Which of the lines in the records below hold the string "lfloor"? Copy every one of them.

Collected data entries

=======

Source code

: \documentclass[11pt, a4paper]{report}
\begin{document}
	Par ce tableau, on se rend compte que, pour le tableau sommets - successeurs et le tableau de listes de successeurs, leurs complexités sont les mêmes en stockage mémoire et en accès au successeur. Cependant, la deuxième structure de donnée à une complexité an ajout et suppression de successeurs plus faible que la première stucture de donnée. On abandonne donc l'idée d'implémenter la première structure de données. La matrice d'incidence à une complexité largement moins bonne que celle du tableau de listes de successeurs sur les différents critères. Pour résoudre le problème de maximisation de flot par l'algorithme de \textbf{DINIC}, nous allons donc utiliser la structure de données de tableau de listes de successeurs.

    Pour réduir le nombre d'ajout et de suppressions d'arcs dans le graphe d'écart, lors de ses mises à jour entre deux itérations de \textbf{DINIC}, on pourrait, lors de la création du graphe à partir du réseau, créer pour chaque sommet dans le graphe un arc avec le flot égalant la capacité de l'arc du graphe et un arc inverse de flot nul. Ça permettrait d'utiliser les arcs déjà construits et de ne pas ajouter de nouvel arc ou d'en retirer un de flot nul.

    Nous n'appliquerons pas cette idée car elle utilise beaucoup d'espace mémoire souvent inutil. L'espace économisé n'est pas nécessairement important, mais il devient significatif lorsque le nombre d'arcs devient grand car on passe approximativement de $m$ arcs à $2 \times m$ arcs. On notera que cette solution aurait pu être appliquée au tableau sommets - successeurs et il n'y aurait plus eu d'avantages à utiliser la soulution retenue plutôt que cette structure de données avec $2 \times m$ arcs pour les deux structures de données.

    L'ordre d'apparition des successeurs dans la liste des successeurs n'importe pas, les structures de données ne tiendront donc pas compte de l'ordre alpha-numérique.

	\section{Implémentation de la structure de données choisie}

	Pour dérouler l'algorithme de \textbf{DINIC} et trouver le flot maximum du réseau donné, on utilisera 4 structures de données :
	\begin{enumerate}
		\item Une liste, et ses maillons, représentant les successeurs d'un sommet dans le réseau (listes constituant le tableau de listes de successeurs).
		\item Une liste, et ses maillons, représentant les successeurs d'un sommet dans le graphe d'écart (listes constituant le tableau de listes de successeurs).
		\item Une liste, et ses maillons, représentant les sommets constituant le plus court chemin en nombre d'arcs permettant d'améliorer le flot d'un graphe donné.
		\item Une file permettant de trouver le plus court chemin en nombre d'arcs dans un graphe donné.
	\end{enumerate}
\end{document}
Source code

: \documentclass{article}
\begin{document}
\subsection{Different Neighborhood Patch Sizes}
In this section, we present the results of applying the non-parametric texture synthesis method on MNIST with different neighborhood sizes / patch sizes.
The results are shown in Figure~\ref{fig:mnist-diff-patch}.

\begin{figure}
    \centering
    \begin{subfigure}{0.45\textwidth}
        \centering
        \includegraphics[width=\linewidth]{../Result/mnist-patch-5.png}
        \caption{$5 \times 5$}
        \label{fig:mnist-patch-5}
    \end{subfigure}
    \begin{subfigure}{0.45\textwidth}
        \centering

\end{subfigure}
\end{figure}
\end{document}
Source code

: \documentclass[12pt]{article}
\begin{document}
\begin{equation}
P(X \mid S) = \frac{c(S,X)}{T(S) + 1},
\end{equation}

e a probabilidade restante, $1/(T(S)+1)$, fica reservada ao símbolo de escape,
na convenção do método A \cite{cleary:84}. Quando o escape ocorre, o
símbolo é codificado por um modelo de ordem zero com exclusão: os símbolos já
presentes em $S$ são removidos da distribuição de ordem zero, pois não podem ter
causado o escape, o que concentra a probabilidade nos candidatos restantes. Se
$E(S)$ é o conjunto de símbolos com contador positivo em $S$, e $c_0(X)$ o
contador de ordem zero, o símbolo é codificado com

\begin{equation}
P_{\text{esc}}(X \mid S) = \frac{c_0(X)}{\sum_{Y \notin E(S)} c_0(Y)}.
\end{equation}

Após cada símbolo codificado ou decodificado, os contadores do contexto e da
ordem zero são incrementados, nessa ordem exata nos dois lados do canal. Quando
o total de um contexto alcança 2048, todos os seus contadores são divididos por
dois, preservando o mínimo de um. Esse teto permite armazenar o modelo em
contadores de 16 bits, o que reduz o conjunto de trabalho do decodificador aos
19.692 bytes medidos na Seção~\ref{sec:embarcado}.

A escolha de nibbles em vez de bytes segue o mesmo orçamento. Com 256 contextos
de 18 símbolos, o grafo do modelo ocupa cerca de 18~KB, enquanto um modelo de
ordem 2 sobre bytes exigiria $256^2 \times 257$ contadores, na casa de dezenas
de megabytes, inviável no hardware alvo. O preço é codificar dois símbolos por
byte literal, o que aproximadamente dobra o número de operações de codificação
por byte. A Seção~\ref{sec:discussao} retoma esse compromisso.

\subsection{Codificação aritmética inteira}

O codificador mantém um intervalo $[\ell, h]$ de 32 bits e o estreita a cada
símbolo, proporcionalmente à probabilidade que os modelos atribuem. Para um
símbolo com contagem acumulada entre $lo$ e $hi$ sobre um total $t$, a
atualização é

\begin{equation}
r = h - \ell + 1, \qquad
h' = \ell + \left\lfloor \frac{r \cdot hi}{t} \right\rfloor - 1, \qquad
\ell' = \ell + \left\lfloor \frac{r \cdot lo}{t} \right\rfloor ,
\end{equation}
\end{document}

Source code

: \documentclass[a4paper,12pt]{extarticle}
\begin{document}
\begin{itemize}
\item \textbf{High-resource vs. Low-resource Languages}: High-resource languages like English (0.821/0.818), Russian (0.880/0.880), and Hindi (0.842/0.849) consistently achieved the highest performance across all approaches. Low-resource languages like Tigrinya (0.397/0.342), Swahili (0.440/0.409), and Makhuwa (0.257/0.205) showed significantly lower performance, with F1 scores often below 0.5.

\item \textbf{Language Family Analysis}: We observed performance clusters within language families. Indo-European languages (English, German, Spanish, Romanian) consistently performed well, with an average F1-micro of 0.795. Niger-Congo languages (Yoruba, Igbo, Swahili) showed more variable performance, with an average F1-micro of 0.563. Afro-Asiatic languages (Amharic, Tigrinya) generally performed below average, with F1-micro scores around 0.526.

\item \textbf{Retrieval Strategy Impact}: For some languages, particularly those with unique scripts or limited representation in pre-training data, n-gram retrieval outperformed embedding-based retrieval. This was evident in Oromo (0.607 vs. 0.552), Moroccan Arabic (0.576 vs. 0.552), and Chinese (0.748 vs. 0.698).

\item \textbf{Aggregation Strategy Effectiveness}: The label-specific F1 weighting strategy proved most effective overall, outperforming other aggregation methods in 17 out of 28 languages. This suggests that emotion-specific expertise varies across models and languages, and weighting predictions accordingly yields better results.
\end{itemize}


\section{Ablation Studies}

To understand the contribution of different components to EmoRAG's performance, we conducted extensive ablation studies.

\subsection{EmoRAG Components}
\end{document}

=======

* Output for this exercise:
h' = \ell + \left\lfloor \frac{r \cdot hi}{t} \right\rfloor - 1, \qquad
\ell' = \ell + \left\lfloor \frac{r \cdot lo}{t} \right\rfloor ,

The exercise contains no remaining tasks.